┌──

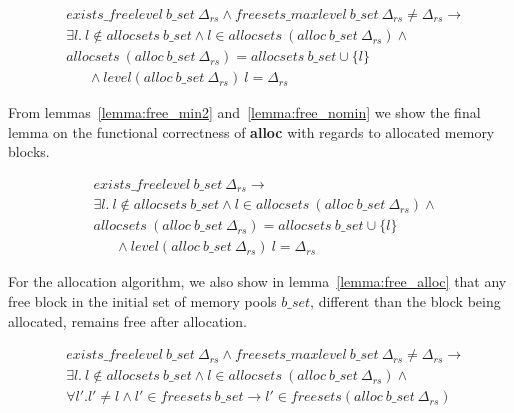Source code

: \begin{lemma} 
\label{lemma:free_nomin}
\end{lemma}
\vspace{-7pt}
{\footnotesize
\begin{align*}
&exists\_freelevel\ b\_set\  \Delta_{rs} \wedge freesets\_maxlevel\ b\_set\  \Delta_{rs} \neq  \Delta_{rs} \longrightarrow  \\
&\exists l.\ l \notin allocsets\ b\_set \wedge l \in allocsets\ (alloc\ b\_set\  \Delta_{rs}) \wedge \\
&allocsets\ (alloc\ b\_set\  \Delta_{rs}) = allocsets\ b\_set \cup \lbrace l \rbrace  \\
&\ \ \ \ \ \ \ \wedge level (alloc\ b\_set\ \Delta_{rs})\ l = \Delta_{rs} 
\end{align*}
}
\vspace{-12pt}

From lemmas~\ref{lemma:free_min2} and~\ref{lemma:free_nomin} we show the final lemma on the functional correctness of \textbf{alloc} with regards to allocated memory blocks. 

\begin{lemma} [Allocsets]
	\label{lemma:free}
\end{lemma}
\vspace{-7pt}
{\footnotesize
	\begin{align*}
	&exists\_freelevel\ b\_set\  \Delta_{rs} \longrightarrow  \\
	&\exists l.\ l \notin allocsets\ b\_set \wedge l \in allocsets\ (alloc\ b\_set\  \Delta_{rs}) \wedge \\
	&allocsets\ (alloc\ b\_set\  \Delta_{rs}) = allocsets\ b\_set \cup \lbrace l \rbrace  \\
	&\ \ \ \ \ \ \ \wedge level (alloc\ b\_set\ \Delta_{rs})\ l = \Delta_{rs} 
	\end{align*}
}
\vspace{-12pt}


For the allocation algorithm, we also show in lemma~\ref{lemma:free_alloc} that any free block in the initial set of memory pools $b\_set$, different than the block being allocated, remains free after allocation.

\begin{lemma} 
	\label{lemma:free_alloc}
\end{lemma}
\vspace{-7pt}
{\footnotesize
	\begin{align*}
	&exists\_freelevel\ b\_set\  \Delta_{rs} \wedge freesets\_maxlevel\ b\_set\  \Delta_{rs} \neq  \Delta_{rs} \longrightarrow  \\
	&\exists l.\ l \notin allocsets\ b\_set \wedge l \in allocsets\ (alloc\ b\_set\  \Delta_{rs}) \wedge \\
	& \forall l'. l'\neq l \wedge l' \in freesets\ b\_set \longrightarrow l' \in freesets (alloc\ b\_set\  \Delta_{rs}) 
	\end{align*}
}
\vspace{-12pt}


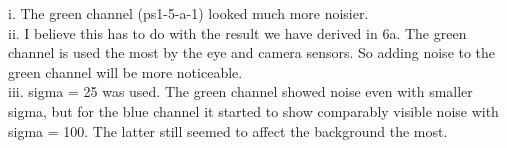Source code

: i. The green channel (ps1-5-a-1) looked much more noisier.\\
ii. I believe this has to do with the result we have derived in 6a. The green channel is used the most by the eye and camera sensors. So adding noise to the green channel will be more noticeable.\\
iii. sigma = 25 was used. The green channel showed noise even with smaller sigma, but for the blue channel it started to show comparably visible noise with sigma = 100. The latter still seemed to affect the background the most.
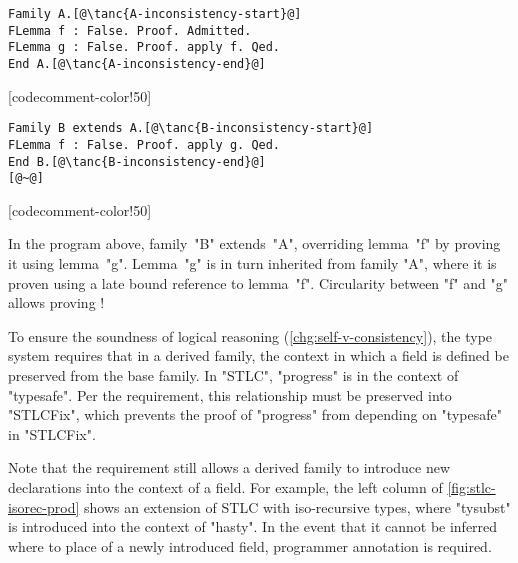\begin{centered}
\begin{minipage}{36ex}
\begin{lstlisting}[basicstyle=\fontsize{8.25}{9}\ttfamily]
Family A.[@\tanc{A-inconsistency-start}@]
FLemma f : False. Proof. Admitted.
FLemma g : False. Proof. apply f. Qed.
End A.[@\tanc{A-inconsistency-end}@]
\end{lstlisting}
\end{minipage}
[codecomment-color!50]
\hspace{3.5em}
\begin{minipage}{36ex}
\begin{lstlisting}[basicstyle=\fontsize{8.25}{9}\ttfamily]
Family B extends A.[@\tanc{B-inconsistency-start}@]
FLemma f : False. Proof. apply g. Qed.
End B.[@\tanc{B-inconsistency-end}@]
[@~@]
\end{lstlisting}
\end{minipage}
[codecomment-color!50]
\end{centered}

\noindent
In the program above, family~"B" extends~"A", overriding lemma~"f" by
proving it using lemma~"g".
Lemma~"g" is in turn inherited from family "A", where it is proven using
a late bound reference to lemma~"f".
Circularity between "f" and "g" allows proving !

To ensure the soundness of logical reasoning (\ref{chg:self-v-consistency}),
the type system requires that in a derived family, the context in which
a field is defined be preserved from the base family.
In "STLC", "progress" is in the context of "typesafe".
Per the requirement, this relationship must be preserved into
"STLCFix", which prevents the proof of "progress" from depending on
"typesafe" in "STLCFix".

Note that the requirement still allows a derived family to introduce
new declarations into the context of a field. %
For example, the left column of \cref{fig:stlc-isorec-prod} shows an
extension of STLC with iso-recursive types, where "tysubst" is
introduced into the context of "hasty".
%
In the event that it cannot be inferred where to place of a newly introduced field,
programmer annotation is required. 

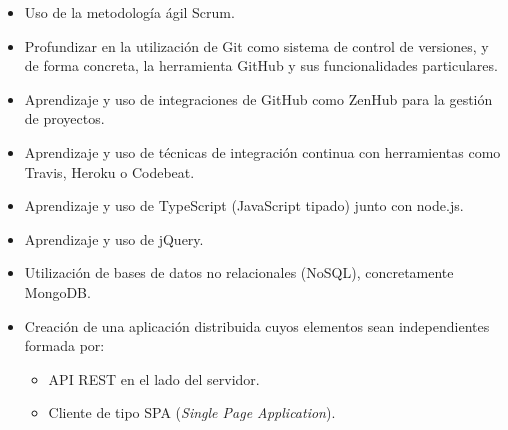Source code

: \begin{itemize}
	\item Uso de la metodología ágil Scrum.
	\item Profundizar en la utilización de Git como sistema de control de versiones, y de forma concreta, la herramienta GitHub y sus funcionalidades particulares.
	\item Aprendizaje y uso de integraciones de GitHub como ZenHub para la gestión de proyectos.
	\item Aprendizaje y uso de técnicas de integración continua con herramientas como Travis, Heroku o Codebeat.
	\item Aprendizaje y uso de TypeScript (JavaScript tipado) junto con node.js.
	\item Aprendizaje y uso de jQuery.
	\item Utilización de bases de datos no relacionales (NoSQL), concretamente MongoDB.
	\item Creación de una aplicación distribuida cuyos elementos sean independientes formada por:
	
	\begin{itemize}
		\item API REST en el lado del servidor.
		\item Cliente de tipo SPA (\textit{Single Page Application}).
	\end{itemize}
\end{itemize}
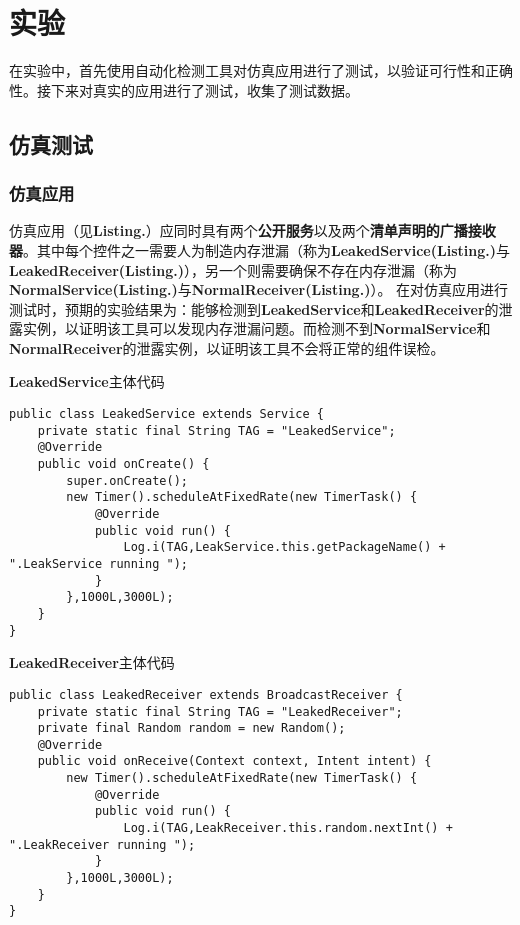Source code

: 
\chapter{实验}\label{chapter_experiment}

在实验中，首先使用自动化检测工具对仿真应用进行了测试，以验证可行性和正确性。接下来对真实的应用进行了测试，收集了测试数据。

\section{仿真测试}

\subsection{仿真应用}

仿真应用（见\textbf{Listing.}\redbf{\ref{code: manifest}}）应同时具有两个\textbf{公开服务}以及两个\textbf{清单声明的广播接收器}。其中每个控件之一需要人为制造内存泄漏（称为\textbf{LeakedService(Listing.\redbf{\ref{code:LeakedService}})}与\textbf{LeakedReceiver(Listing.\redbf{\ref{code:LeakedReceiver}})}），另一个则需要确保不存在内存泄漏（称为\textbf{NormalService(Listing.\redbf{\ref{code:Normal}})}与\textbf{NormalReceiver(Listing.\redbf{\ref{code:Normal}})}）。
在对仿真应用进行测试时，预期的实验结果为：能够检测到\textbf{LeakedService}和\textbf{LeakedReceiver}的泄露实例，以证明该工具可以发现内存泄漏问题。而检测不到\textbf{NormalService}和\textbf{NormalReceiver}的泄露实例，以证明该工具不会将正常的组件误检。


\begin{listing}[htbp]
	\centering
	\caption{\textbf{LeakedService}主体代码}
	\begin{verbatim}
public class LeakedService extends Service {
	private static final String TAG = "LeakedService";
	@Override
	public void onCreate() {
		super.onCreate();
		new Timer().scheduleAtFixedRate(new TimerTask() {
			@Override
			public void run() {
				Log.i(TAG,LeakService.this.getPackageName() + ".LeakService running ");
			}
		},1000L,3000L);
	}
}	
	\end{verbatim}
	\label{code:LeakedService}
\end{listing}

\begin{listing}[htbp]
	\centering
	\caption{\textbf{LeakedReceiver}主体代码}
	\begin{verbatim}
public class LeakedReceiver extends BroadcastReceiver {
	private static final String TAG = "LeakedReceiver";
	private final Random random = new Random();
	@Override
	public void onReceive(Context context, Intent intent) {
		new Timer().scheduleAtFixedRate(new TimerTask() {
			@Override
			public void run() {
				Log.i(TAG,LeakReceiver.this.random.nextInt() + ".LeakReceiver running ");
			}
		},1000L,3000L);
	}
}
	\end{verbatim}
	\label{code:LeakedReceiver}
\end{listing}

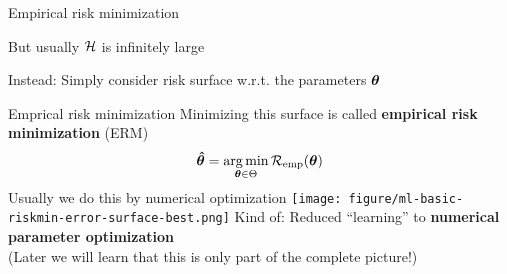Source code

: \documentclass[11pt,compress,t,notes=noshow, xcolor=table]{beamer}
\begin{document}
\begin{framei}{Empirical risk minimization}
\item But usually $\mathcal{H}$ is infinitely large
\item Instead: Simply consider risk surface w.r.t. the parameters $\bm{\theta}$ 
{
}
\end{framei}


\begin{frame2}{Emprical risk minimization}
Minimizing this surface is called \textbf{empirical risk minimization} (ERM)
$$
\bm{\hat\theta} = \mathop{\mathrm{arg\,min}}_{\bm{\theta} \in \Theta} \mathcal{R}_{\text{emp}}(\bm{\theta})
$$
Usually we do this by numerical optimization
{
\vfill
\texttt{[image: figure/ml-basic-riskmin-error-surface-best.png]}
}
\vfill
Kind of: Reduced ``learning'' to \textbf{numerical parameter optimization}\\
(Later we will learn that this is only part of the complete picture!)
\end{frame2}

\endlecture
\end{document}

└──

__Action item__.
Each line above where the word "void" occurs should be returned in full.

__Answer to the problem__.
	public void onCreate() {
			public void run() {
	public void onReceive(Context context, Intent intent) {
			public void run() {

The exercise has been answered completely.